§ Your instructions:
From the listing below, return each line that includes "entre".

§ Material shown:
##############################

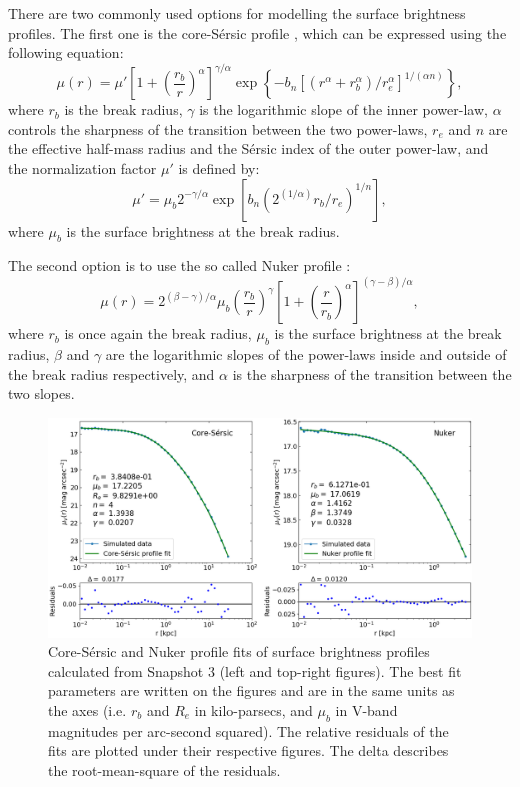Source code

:\documentclass[english, oneside]{HYgradu}
\begin{document}
There are two commonly used options for modelling the surface brightness profiles. The first one is the core-Sérsic profile \citep{Graham2003}, which can be expressed using the following equation:
\begin{equation}
\mu(r) = \mu' \left[ 1 + \left( \frac{r_b}{r} \right)^\alpha \right]^{\gamma / \alpha} \exp \left\lbrace -b_n \left[ \left( r^\alpha + r_b^\alpha \right) / r_e^\alpha \right]^{1/(\alpha n)} \right\rbrace, \label{eq:core-sersic}
\end{equation}
where $r_b$ is the break radius, $\gamma$ is the logarithmic slope of the inner power-law, $\alpha$ controls the sharpness of the transition between the two power-laws, $r_e$ and $n$ are the effective half-mass radius and the Sérsic index of the outer power-law, and the normalization factor $\mu'$ is defined by:
\begin{equation}
\mu' = \mu_b 2^{-\gamma/\alpha} \exp \left[ b_n \left( 2^{(1/\alpha)} r_b/r_e \right)^{1/n} \right], 
\label{eq:mu_dot}
\end{equation}
where $\mu_b$ is the surface brightness at the break radius. 

The second option is to use the so called Nuker profile \citep{Lauer1995}:
\begin{equation}
\mu(r) = 2^{(\beta - \gamma) / \alpha} \mu_b \left( \frac{r_b}{r} \right)^\gamma \left[ 1 + \left( \frac{r}{r_b} \right)^\alpha \right]^{(\gamma - \beta)/\alpha},
\label{eq:nuker}
\end{equation}
where $r_b$ is once again the break radius, $\mu_b$ is the surface brightness at the break radius, $\beta$ and $\gamma$ are the logarithmic slopes of the power-laws inside and outside of the break radius respectively, and $\alpha$ is the sharpness of the transition between the two slopes.

\begin{figure}[h]
	\centering
	\includegraphics[width=\textwidth]{core_nuker_fits.png}
	\caption{Core-Sérsic and Nuker profile fits of surface brightness profiles calculated from Snapshot 3 (left and top-right figures). The best fit parameters are written on the figures and are in the same units as the axes (i.e. $r_b$ and $R_e$ in kilo-parsecs, and $\mu_b$ in V-band magnitudes per arc-second squared). The relative residuals of the fits are plotted under their respective figures. The delta describes the root-mean-square of the residuals.}
	\label{figure:core_nuker}
\end{figure}
\end{document}
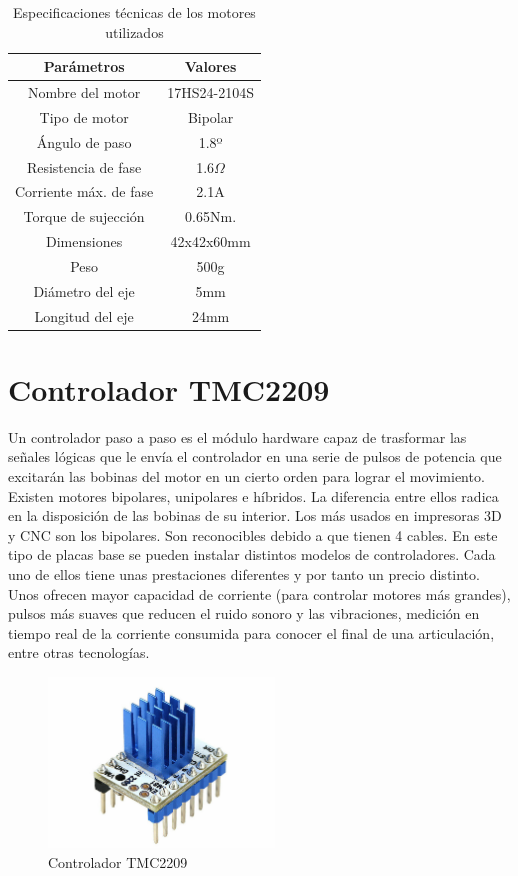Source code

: \begin{table}[H]
\begin{center}
\begin{tabular}{|c|c|}
\hline
\textbf{Parámetros} & \textbf{Valores} \\
\hline
Nombre del motor & 17HS24-2104S \\
Tipo de motor & Bipolar \\
Ángulo de paso & 1.8º \\
Resistencia de fase & 1.6$\Omega$ \\
Corriente máx. de fase & 2.1A \\
Torque de sujección & 0.65Nm. \\
Dimensiones & 42x42x60mm \\
Peso & 500g \\
Diámetro del eje & 5mm \\
Longitud del eje & 24mm \\
\hline
\end{tabular}
\caption{Especificaciones técnicas de los motores utilizados}
\label{cuadro:ejemplo}
\end{center}
\end{table}

\section{Controlador TMC2209}
\label{subsec:controladorPAP}
Un controlador paso a paso es el módulo hardware capaz de trasformar las señales lógicas que le envía el controlador en una serie de pulsos de
potencia que excitarán las bobinas del motor en un cierto orden para lograr el movimiento. 
Existen motores bipolares, unipolares e híbridos. La diferencia entre ellos radica en la disposición de las bobinas de su interior. Los más usados 
en impresoras 3D y CNC son los bipolares. Son reconocibles debido a que tienen 4 cables.
En este tipo de placas base se pueden instalar distintos modelos de controladores. Cada uno de ellos tiene unas prestaciones diferentes y por tanto 
un precio distinto. Unos ofrecen mayor capacidad de corriente (para controlar motores más grandes), pulsos más suaves que reducen el 
ruido sonoro y las vibraciones, medición en tiempo real de la corriente consumida para conocer el final de una articulación, entre otras tecnologías.  
\begin{figure} [h!]
    \begin{center}
      \includegraphics[width=6cm]{figs/TMC2209.jpg}
    \end{center}
    \caption{Controlador TMC2209}
    \label{fig:robSoldering}
\end{figure}\ 

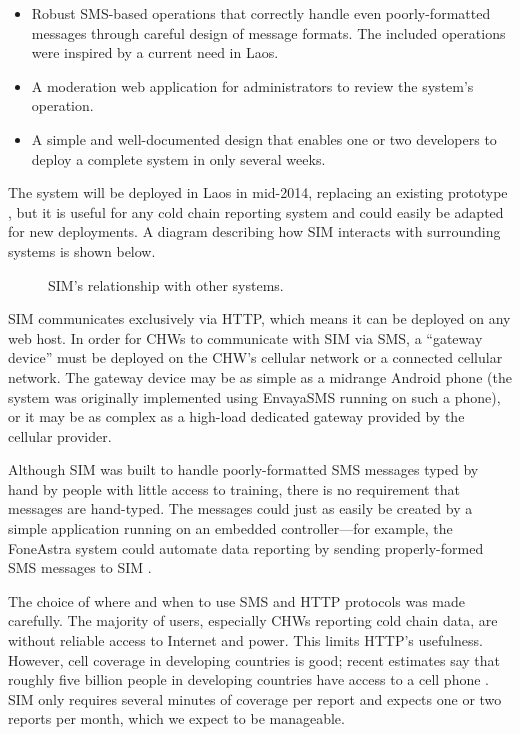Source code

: \documentclass{acm_proc_article-sp}
\begin{document}
\begin{itemize}
\item Robust SMS-based operations that correctly handle even poorly-formatted messages through careful design of message formats. The included operations were inspired by a current need in Laos.
\item A moderation web application for administrators to review the system's operation.
\item A simple and well-documented design that enables one or two developers to deploy a complete system in only several weeks.
\end{itemize}

The system will be deployed in Laos in mid-2014, replacing an existing prototype \cite{unicefstories}, but it is useful for any cold chain reporting system and could easily be adapted for new deployments. A diagram describing how SIM interacts with surrounding systems is shown below.

\begin{figure*}
\centering
{}
\caption{SIM's relationship with other systems.}
\end{figure*}

SIM communicates exclusively via HTTP, which means it can be deployed on any web host. In order for CHWs to communicate with SIM via SMS, a ``gateway device'' must be deployed on the CHW's cellular network or a connected cellular network. The gateway device may be as simple as a midrange Android phone (the system was originally implemented using EnvayaSMS running on such a phone), or it may be as complex as a high-load dedicated gateway provided by the cellular provider. 

Although SIM was built to handle poorly-formatted SMS messages typed by hand by people with little access to training, there is no requirement that messages are hand-typed. The messages could just as easily be created by a simple application running on an embedded controller---for example, the FoneAstra system could automate data reporting by sending properly-formed SMS messages to SIM \cite{foneastra}.

The choice of where and when to use SMS and HTTP protocols was made carefully. The majority of users, especially CHWs reporting cold chain data, are without reliable access to Internet and power. This limits HTTP's usefulness. However, cell coverage in developing countries is good; recent estimates say that roughly five billion people in developing countries have access to a cell phone \cite{worldbank:mobileaccess}. SIM only requires several minutes of coverage per report and expects one or two reports per month, which we expect to be manageable.
\end{document}
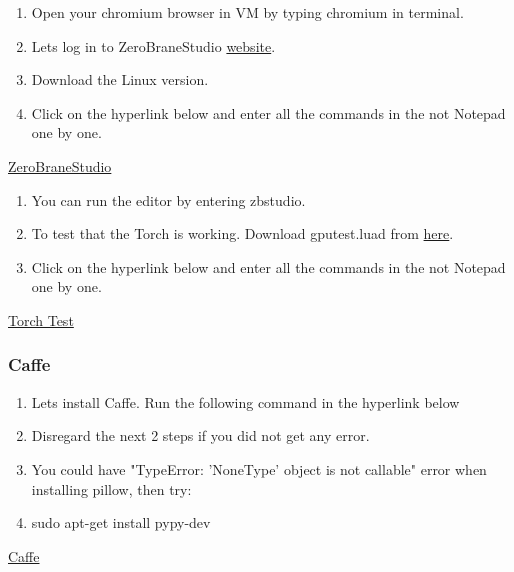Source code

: \documentclass[12pt]{article}
\begin{document}
\begin{enumerate}[resume]
  \item Open your chromium browser in VM by typing chromium in terminal.
  \item Lets log in to ZeroBraneStudio \href{https://studio.zerobrane.com/download?not-this-time}{website}.
  \item Download the Linux version.	
  \item Click on the hyperlink below and enter all the commands in the not Notepad one by one.
\end{enumerate}

\begin{center}
\href{run:./Text_Files_16/ZeroB.txt}{\Large ZeroBraneStudio}
\end{center}

\begin{enumerate}[resume]
  \item You can run the editor by entering zbstudio.
  \item To test that the Torch is working. Download gputest.luad from \href{https://gist.github.com/jaderberg/6436387}{here}.
  \item Click on the hyperlink below and enter all the commands in the not Notepad one by one.
\end{enumerate}

\begin{center}
\href{run:./Text_Files_16/Torch_test.txt}{\Large Torch Test}
\end{center}


\subsubsection{Caffe}

\begin{enumerate}[resume]
  \item Lets install Caffe. Run the following command in the hyperlink below
  \item Disregard the next 2 steps if you did not get any error.
  \item You could have "TypeError: 'NoneType' object is not callable" error when installing pillow, then try:
  \item sudo apt-get install pypy-dev
\end{enumerate}

\begin{center}
\href{run:./Text_Files_16/Caffe.txt}{\Large Caffe}
\end{center}
\end{document}
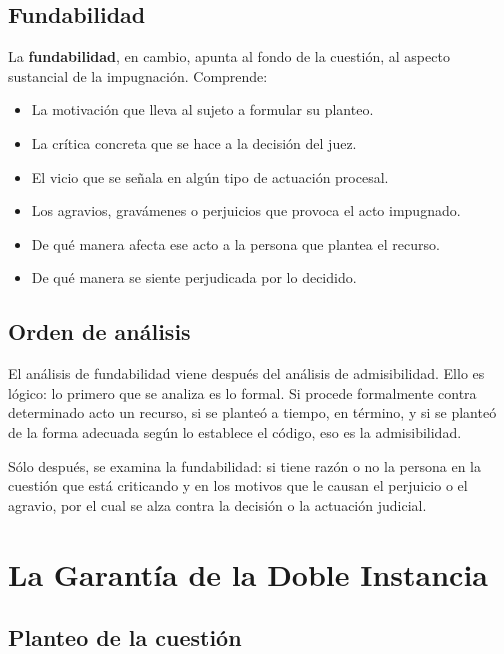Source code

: \documentclass[12pt,oneside]{book}
\begin{document}
\section{Fundabilidad}

La \textbf{fundabilidad}, en cambio, apunta al fondo de la cuestión, al aspecto sustancial de la impugnación. Comprende:

\begin{itemize}
    \item La motivación que lleva al sujeto a formular su planteo.
    \item La crítica concreta que se hace a la decisión del juez.
    \item El vicio que se señala en algún tipo de actuación procesal.
    \item Los agravios, gravámenes o perjuicios que provoca el acto impugnado.
    \item De qué manera afecta ese acto a la persona que plantea el recurso.
    \item De qué manera se siente perjudicada por lo decidido.
\end{itemize}

\section{Orden de análisis}

El análisis de fundabilidad viene después del análisis de admisibilidad. Ello es lógico: lo primero que se analiza es lo formal. Si procede formalmente contra determinado acto un recurso, si se planteó a tiempo, en término, y si se planteó de la forma adecuada según lo establece el código, eso es la admisibilidad.

Sólo después, se examina la fundabilidad: si tiene razón o no la persona en la cuestión que está criticando y en los motivos que le causan el perjuicio o el agravio, por el cual se alza contra la decisión o la actuación judicial.


\chapter{La Garantía de la Doble Instancia}

\section{Planteo de la cuestión}
\end{document}
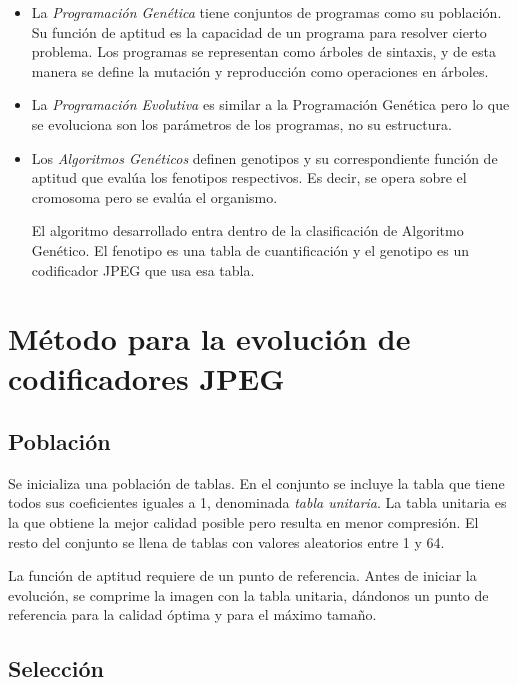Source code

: \begin{itemize}
\item La \emph{Programación Genética} \cite{GenProg} tiene conjuntos de
programas como su población. Su función de aptitud es la capacidad de un
programa para resolver cierto problema. Los programas se representan como
árboles de sintaxis, y de esta manera se define la mutación y reproducción como
operaciones en árboles.
\item La \emph{Programación Evolutiva} es similar a la Programación Genética
pero lo que se evoluciona son los parámetros de los programas, no su
estructura.
\item Los \emph{Algoritmos Genéticos} definen genotipos y su correspondiente
función de aptitud que evalúa los fenotipos respectivos. Es decir, se opera
sobre el cromosoma pero se evalúa el organismo.

El algoritmo desarrollado entra dentro de la clasificación de Algoritmo
Genético. El fenotipo es una tabla de cuantificación y el genotipo es un
codificador \gls{JPEG} que usa esa tabla.

\end{itemize}

\section{Método para la evolución de codificadores JPEG}

\subsection{Población}

Se inicializa una población de tablas. En el conjunto se incluye la tabla que
tiene todos sus coeficientes iguales a 1, denominada \emph{\gls{tabla
unitaria}}. La tabla unitaria es la que obtiene la mejor calidad posible pero
resulta en menor compresión. El resto del conjunto se llena de tablas con
valores aleatorios entre 1 y 64.

La función de aptitud requiere de un punto de referencia. Antes de iniciar la
evolución, se comprime la imagen con la tabla unitaria, dándonos un punto de
referencia para la calidad óptima y para el máximo tamaño.

\subsection{Selección}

##############################

§ Response to the task:
Existen motores bipolares, unipolares e híbridos. La diferencia entre ellos radica en la disposición de las bobinas de su interior. Los más usados 
ruido sonoro y las vibraciones, medición en tiempo real de la corriente consumida para conocer el final de una articulación, entre otras tecnologías.  
valores aleatorios entre 1 y 64.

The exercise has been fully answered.